Both students predict that their experiences in the classroom and in the lab will help them overcome these challenges. On the mechanical side, Klosterman expects structures for mechanical aspects to play a huge role, so the mechanicals and materials class and the machine design classes where students conduct frequency analyses will be extremely important. When it comes to materials, Kitahara sees multiple avenues for classroom and lab experiences to come into play for everything from metal alloys to use or a certain ceramic material that will be good for heat shielding.

“Whatever we design, there’s going to be a good chance that we can find some material solution to realize our dreams into reality,” he said. “There might be some type of materials testing or chemical testing that we have done in the classroom that we will need to do here to really understand if the structures are going to work for us, and we have to know how to run an experiment to make sure that something will work for this project.”

With all the challenges and benchmarks to meet, both Klosterman and Kitahara are optimistic about what this project has in store for the team and for themselves. Being the leader of operations has pushed Klosterman out of his comfort zone, something he expects will help him grow both personally and professionally. He hopes to help out the team as much as possible when it comes to design and manufacturing for assembly.

“What you can design using CAD (computer aided design) is not necessarily always going to be able to be manufactured and assembled, which people sometimes forget,” Klosterman said. “Sometimes you have to look at things differently and think of every single possibility.
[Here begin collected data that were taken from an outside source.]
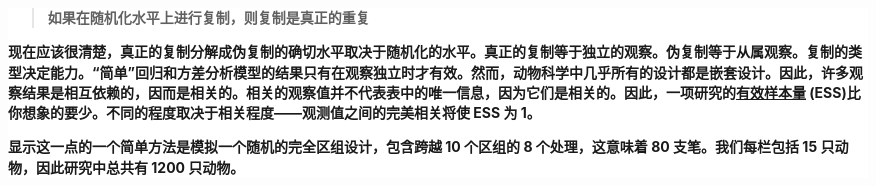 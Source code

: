> **如果在随机化水平上进行复制，则复制是真正的重复**

**现在应该很清楚，真正的复制分解成伪复制的确切水平取决于随机化的水平。真正的复制等于独立的观察。伪复制等于从属观察。复制的类型决定能力。“简单”回归和方差分析模型的结果只有在观察独立时才有效。然而，动物科学中几乎所有的设计都是嵌套设计。因此，许多观察结果是相互依赖的，因而是相关的。相关的观察值并不代表表中的唯一信息，因为它们是相关的。因此，一项研究的[有效样本量](https://en.wikipedia.org/wiki/Effective_sample_size) (ESS)比你想象的要少。不同的程度取决于相关程度——观测值之间的完美相关将使 ESS 为 1。**

**显示这一点的一个简单方法是模拟一个随机的完全区组设计，包含跨越 10 个区组的 8 个处理，这意味着 80 支笔。我们每栏包括 15 只动物，因此研究中总共有 1200 只动物。**

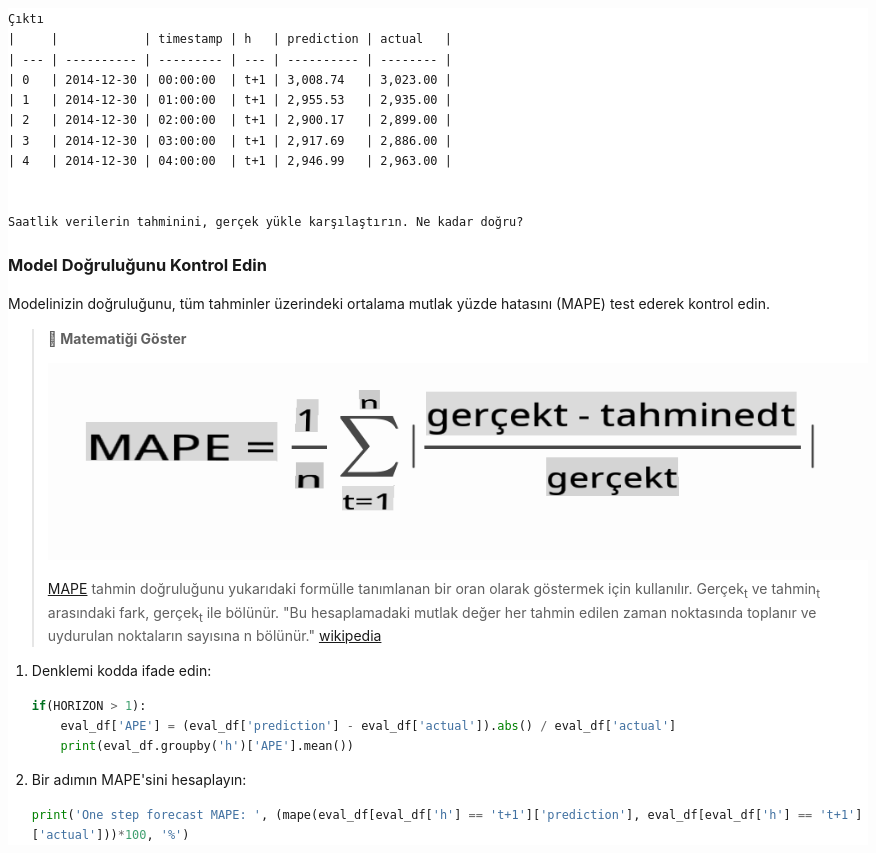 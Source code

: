     Çıktı
    |     |            | timestamp | h   | prediction | actual   |
    | --- | ---------- | --------- | --- | ---------- | -------- |
    | 0   | 2014-12-30 | 00:00:00  | t+1 | 3,008.74   | 3,023.00 |
    | 1   | 2014-12-30 | 01:00:00  | t+1 | 2,955.53   | 2,935.00 |
    | 2   | 2014-12-30 | 02:00:00  | t+1 | 2,900.17   | 2,899.00 |
    | 3   | 2014-12-30 | 03:00:00  | t+1 | 2,917.69   | 2,886.00 |
    | 4   | 2014-12-30 | 04:00:00  | t+1 | 2,946.99   | 2,963.00 |


    Saatlik verilerin tahminini, gerçek yükle karşılaştırın. Ne kadar doğru?

### Model Doğruluğunu Kontrol Edin

Modelinizin doğruluğunu, tüm tahminler üzerindeki ortalama mutlak yüzde hatasını (MAPE) test ederek kontrol edin.

> **🧮 Matematiği Göster**
>
> ![MAPE](../../../../translated_images/mape.fd87bbaf4d346846df6af88b26bf6f0926bf9a5027816d5e23e1200866e3e8a4.tr.png)
>
>  [MAPE](https://www.linkedin.com/pulse/what-mape-mad-msd-time-series-allameh-statistics/) tahmin doğruluğunu yukarıdaki formülle tanımlanan bir oran olarak göstermek için kullanılır. Gerçek<sub>t</sub> ve tahmin<sub>t</sub> arasındaki fark, gerçek<sub>t</sub> ile bölünür. "Bu hesaplamadaki mutlak değer her tahmin edilen zaman noktasında toplanır ve uydurulan noktaların sayısına n bölünür." [wikipedia](https://wikipedia.org/wiki/Mean_absolute_percentage_error)

1. Denklemi kodda ifade edin:

    ```python
    if(HORIZON > 1):
        eval_df['APE'] = (eval_df['prediction'] - eval_df['actual']).abs() / eval_df['actual']
        print(eval_df.groupby('h')['APE'].mean())
    ```

1. Bir adımın MAPE'sini hesaplayın:

    ```python
    print('One step forecast MAPE: ', (mape(eval_df[eval_df['h'] == 't+1']['prediction'], eval_df[eval_df['h'] == 't+1']['actual']))*100, '%')
    ```
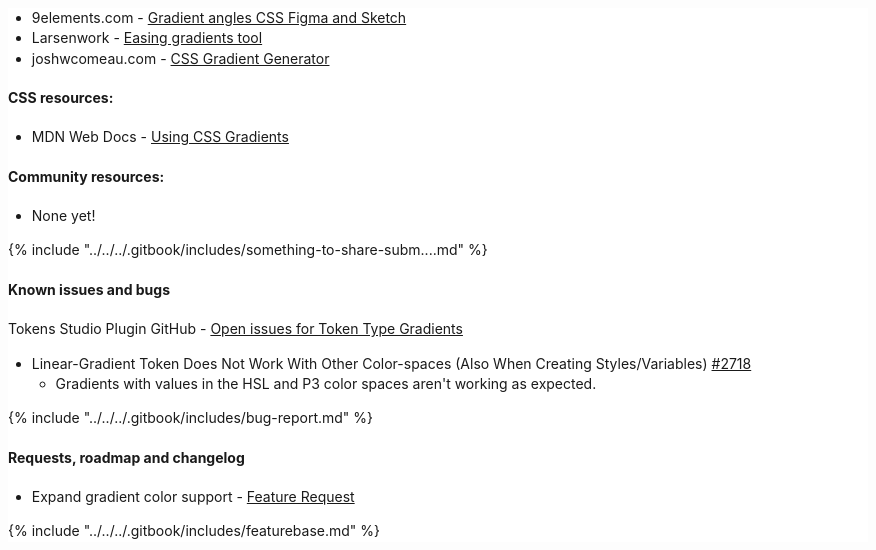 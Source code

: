 * 9elements.com - [Gradient angles CSS Figma and Sketch](https://9elements.com/blog/gradient-angles-in-css-figma-and-sketch/)
* Larsenwork - [Easing gradients tool](https://larsenwork.com/easing-gradients/)
* joshwcomeau.com - [CSS Gradient Generator](https://www.joshwcomeau.com/gradient-generator/)

#### CSS resources:

* MDN Web Docs - [Using CSS Gradients](https://developer.mozilla.org/en-US/docs/Web/CSS/CSS_images/Using_CSS_gradients)



#### Community resources:

* None yet!

{% include "../../../.gitbook/includes/something-to-share-subm....md" %}



#### Known issues and bugs

Tokens Studio Plugin GitHub - [Open issues for Token Type Gradients](https://github.com/Tokens-studio/figma-plugin/labels/Token%20type%20gradient)

* Linear-Gradient Token Does Not Work With Other Color-spaces (Also When Creating Styles/Variables) [#2718](https://github.com/Tokens-studio/figma-plugin/issues/2718)
  * Gradients with values in the HSL and P3 color spaces aren't working as expected.

{% include "../../../.gitbook/includes/bug-report.md" %}



#### Requests, roadmap and changelog

* Expand gradient color support - [Feature Request](https://feedback.tokens.studio/p/add-gradient-Token-type-and-expand-functionality-past-linear)

{% include "../../../.gitbook/includes/featurebase.md" %}
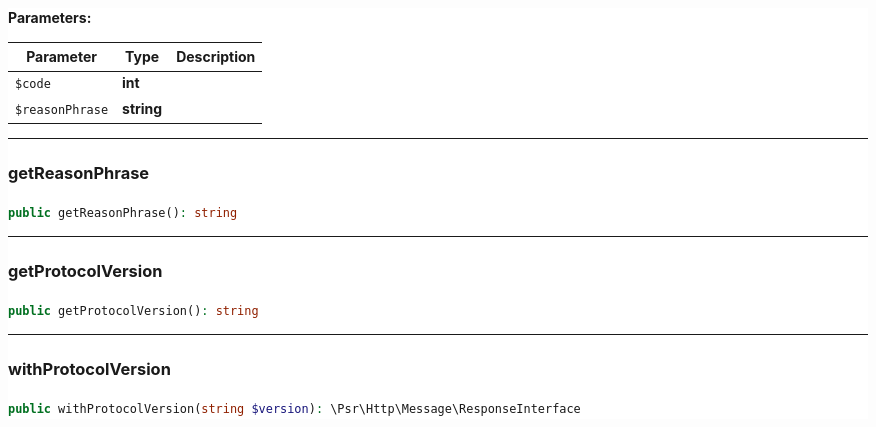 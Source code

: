 

**Parameters:**

| Parameter | Type | Description |
|-----------|------|-------------|
| `$code` | **int** |  |
| `$reasonPhrase` | **string** |  |





***

### getReasonPhrase



```php
public getReasonPhrase(): string
```












***

### getProtocolVersion



```php
public getProtocolVersion(): string
```












***

### withProtocolVersion



```php
public withProtocolVersion(string $version): \Psr\Http\Message\ResponseInterface
```






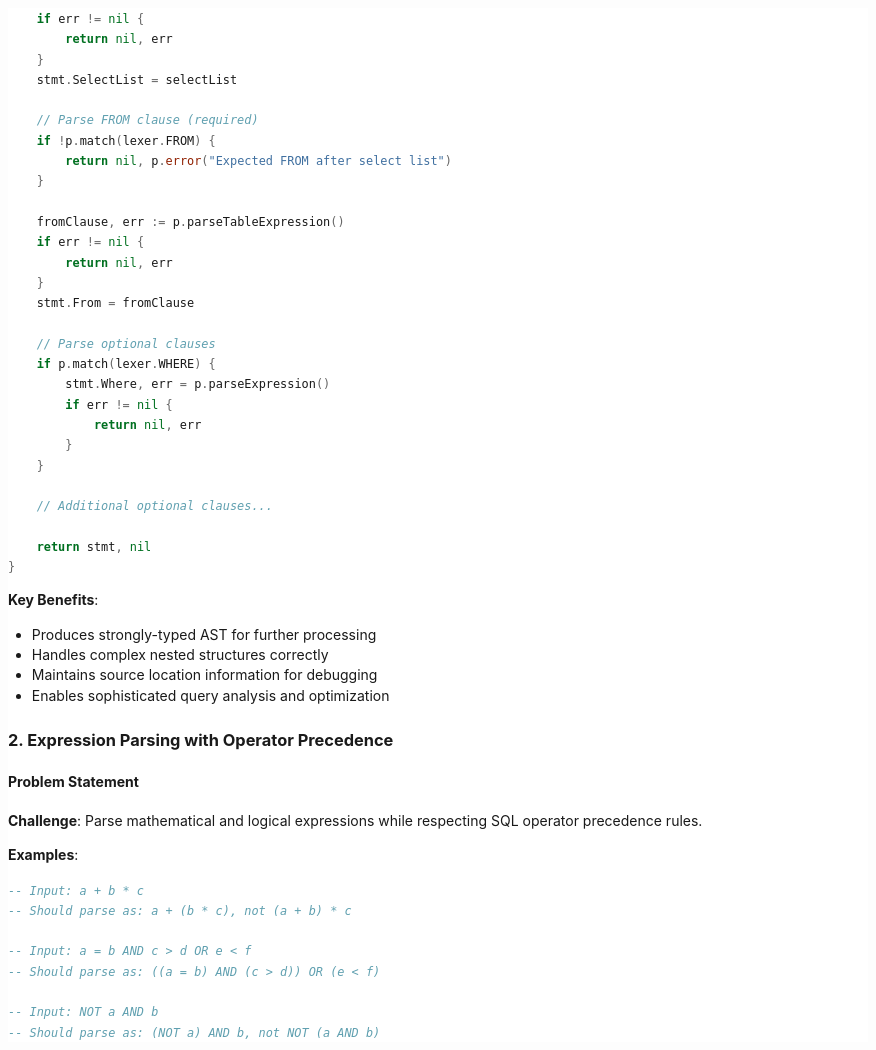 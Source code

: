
 ```go
    if err != nil {
        return nil, err
    }
    stmt.SelectList = selectList
    
    // Parse FROM clause (required)
    if !p.match(lexer.FROM) {
        return nil, p.error("Expected FROM after select list")
    }
    
    fromClause, err := p.parseTableExpression()
    if err != nil {
        return nil, err
    }
    stmt.From = fromClause
    
    // Parse optional clauses
    if p.match(lexer.WHERE) {
        stmt.Where, err = p.parseExpression()
        if err != nil {
            return nil, err
        }
    }
    
    // Additional optional clauses...
    
    return stmt, nil
}
```

**Key Benefits**:
- Produces strongly-typed AST for further processing
- Handles complex nested structures correctly
- Maintains source location information for debugging
- Enables sophisticated query analysis and optimization

### 2. Expression Parsing with Operator Precedence

#### Problem Statement
**Challenge**: Parse mathematical and logical expressions while respecting SQL operator precedence rules.

**Examples**:
```sql
-- Input: a + b * c
-- Should parse as: a + (b * c), not (a + b) * c

-- Input: a = b AND c > d OR e < f  
-- Should parse as: ((a = b) AND (c > d)) OR (e < f)

-- Input: NOT a AND b
-- Should parse as: (NOT a) AND b, not NOT (a AND b)
```

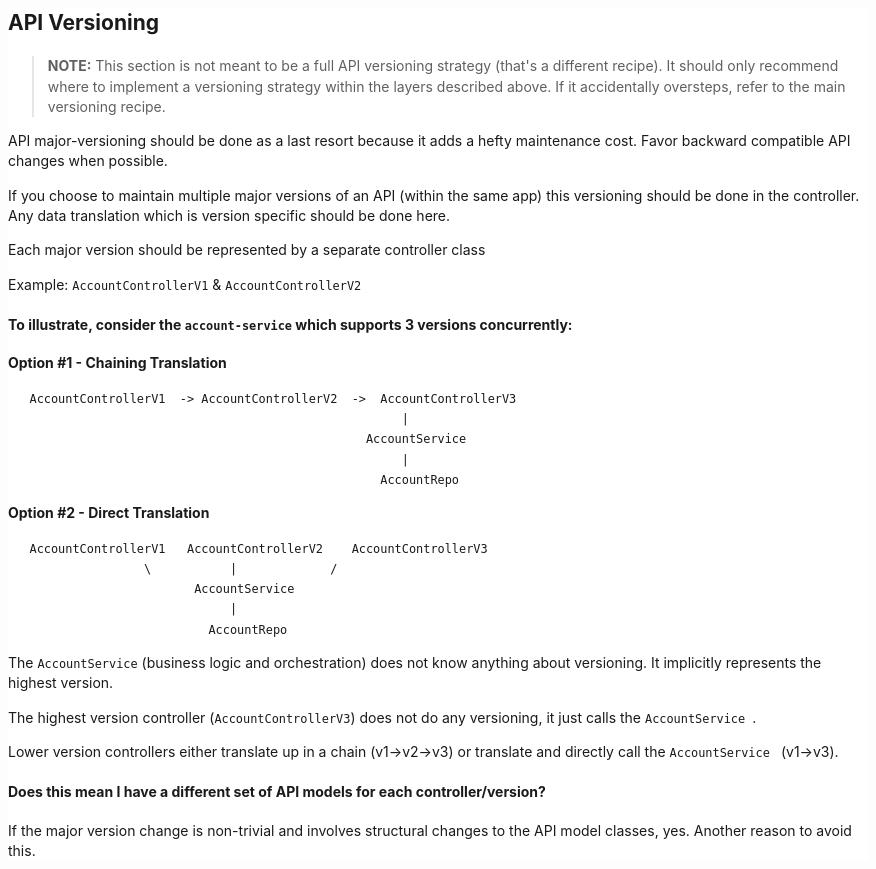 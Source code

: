 ## API Versioning

> **NOTE:** This section is not meant to be a full API versioning strategy (that's a different recipe).
> It should only recommend where to implement a versioning strategy within the layers described above.
> If it accidentally oversteps, refer to the main versioning recipe.

API major-versioning should be done as a last resort because it adds a hefty maintenance cost.
Favor backward compatible API changes when possible.

If you choose to maintain multiple major versions of an API (within the same app) this versioning should be done in the controller. Any data translation which is version specific should be done here.

Each major version should be represented by a separate controller class

Example: `AccountControllerV1` & `AccountControllerV2`



#### To illustrate, consider the `account-service` which supports 3 versions concurrently:

**Option #1 - Chaining Translation**

```
   AccountControllerV1  -> AccountControllerV2  ->  AccountControllerV3
                                                       |
                                                  AccountService
                                                       |
                                                    AccountRepo
```

**Option #2 - Direct Translation**

```
   AccountControllerV1   AccountControllerV2    AccountControllerV3
                   \           |             /
                          AccountService
                               |
                            AccountRepo
```

The `AccountService` (business logic and orchestration) does not know anything about versioning.
It implicitly represents the highest version.

The highest version controller (`AccountControllerV3`) does not do any versioning, it just calls the `AccountService `.

Lower version controllers either translate up in a chain (v1->v2->v3) or translate and directly call the `AccountService ` (v1->v3).

#### Does this mean I have a different set of API models for each controller/version?

If the major version change is non-trivial and involves structural changes to the API model classes, yes. Another reason to avoid this.
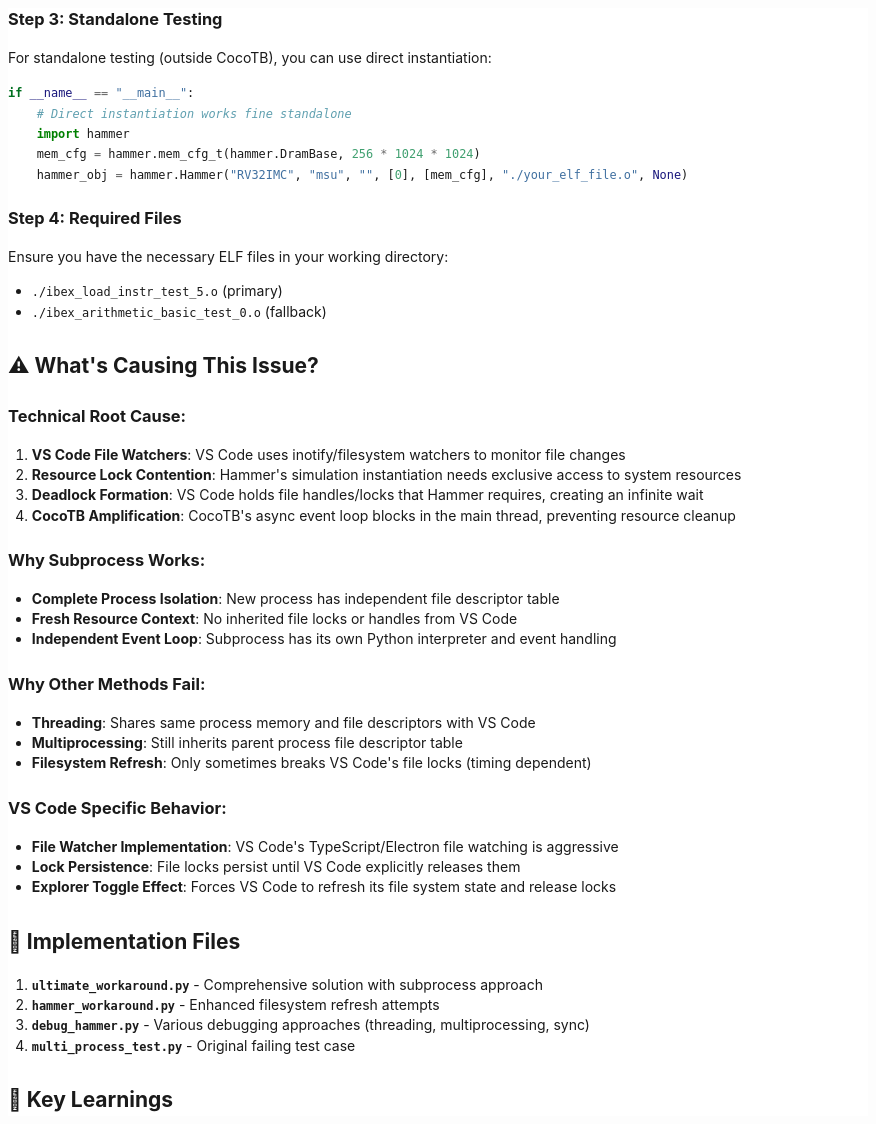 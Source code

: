 ### **Step 3: Standalone Testing**
For standalone testing (outside CocoTB), you can use direct instantiation:
```python
if __name__ == "__main__":
    # Direct instantiation works fine standalone
    import hammer
    mem_cfg = hammer.mem_cfg_t(hammer.DramBase, 256 * 1024 * 1024)
    hammer_obj = hammer.Hammer("RV32IMC", "msu", "", [0], [mem_cfg], "./your_elf_file.o", None)
```

### **Step 4: Required Files**
Ensure you have the necessary ELF files in your working directory:
- `./ibex_load_instr_test_5.o` (primary)
- `./ibex_arithmetic_basic_test_0.o` (fallback)

## ⚠️ What's Causing This Issue?

### **Technical Root Cause:**
1. **VS Code File Watchers**: VS Code uses inotify/filesystem watchers to monitor file changes
2. **Resource Lock Contention**: Hammer's simulation instantiation needs exclusive access to system resources
3. **Deadlock Formation**: VS Code holds file handles/locks that Hammer requires, creating an infinite wait
4. **CocoTB Amplification**: CocoTB's async event loop blocks in the main thread, preventing resource cleanup

### **Why Subprocess Works:**
- **Complete Process Isolation**: New process has independent file descriptor table
- **Fresh Resource Context**: No inherited file locks or handles from VS Code
- **Independent Event Loop**: Subprocess has its own Python interpreter and event handling

### **Why Other Methods Fail:**
- **Threading**: Shares same process memory and file descriptors with VS Code
- **Multiprocessing**: Still inherits parent process file descriptor table  
- **Filesystem Refresh**: Only sometimes breaks VS Code's file locks (timing dependent)

### **VS Code Specific Behavior:**
- **File Watcher Implementation**: VS Code's TypeScript/Electron file watching is aggressive
- **Lock Persistence**: File locks persist until VS Code explicitly releases them
- **Explorer Toggle Effect**: Forces VS Code to refresh its file system state and release locks

## 🔧 Implementation Files

1. **`ultimate_workaround.py`** - Comprehensive solution with subprocess approach
2. **`hammer_workaround.py`** - Enhanced filesystem refresh attempts  
3. **`debug_hammer.py`** - Various debugging approaches (threading, multiprocessing, sync)
4. **`multi_process_test.py`** - Original failing test case

## 📝 Key Learnings
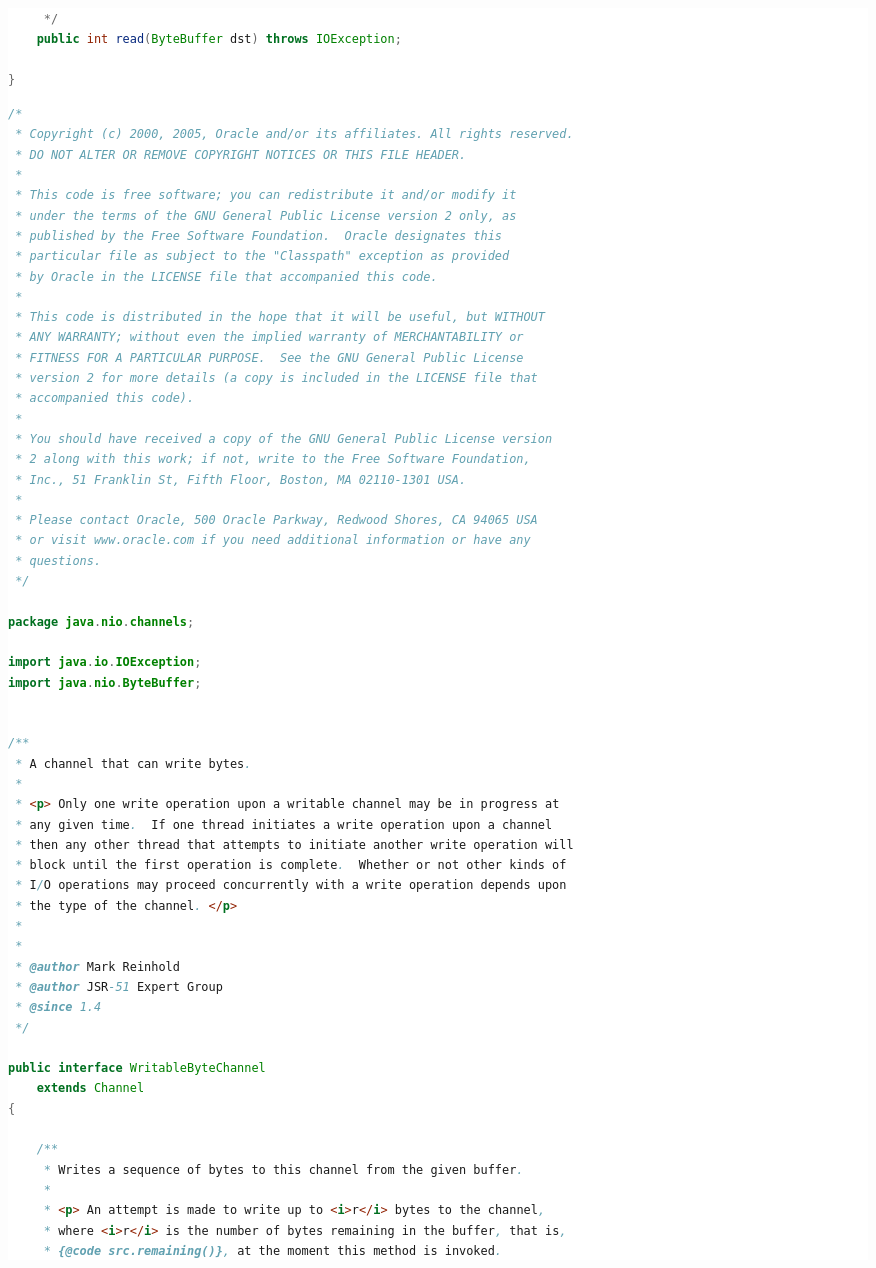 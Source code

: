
 ```java
     */
    public int read(ByteBuffer dst) throws IOException;

}
```

```java
/*
 * Copyright (c) 2000, 2005, Oracle and/or its affiliates. All rights reserved.
 * DO NOT ALTER OR REMOVE COPYRIGHT NOTICES OR THIS FILE HEADER.
 *
 * This code is free software; you can redistribute it and/or modify it
 * under the terms of the GNU General Public License version 2 only, as
 * published by the Free Software Foundation.  Oracle designates this
 * particular file as subject to the "Classpath" exception as provided
 * by Oracle in the LICENSE file that accompanied this code.
 *
 * This code is distributed in the hope that it will be useful, but WITHOUT
 * ANY WARRANTY; without even the implied warranty of MERCHANTABILITY or
 * FITNESS FOR A PARTICULAR PURPOSE.  See the GNU General Public License
 * version 2 for more details (a copy is included in the LICENSE file that
 * accompanied this code).
 *
 * You should have received a copy of the GNU General Public License version
 * 2 along with this work; if not, write to the Free Software Foundation,
 * Inc., 51 Franklin St, Fifth Floor, Boston, MA 02110-1301 USA.
 *
 * Please contact Oracle, 500 Oracle Parkway, Redwood Shores, CA 94065 USA
 * or visit www.oracle.com if you need additional information or have any
 * questions.
 */

package java.nio.channels;

import java.io.IOException;
import java.nio.ByteBuffer;


/**
 * A channel that can write bytes.
 *
 * <p> Only one write operation upon a writable channel may be in progress at
 * any given time.  If one thread initiates a write operation upon a channel
 * then any other thread that attempts to initiate another write operation will
 * block until the first operation is complete.  Whether or not other kinds of
 * I/O operations may proceed concurrently with a write operation depends upon
 * the type of the channel. </p>
 *
 *
 * @author Mark Reinhold
 * @author JSR-51 Expert Group
 * @since 1.4
 */

public interface WritableByteChannel
    extends Channel
{

    /**
     * Writes a sequence of bytes to this channel from the given buffer.
     *
     * <p> An attempt is made to write up to <i>r</i> bytes to the channel,
     * where <i>r</i> is the number of bytes remaining in the buffer, that is,
     * {@code src.remaining()}, at the moment this method is invoked.
```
That’s one thing I can bring to the table and that’s what I would like to see everybody else learn: that there are many different ways to do something and that we can bounce ideas off one another.”

Kitahara sees this project as the ultimate culmination of his work at Iowa State.

“When I came into the university and the College of Engineering, I was coming in with dreams of getting to participate in some kind of project that would change the way we see things,” said Kitahara. “I had this perspective that I would be able to do something that does exactly what this [Hyperloop] mission is all about.”

Kitahara said that when he heard about the project, he felt he had enough experience and confidence to go out and give the competition his best shot.

“I’ve been waiting for an opportunity like this and now it’s here and it’s my time to embrace it.”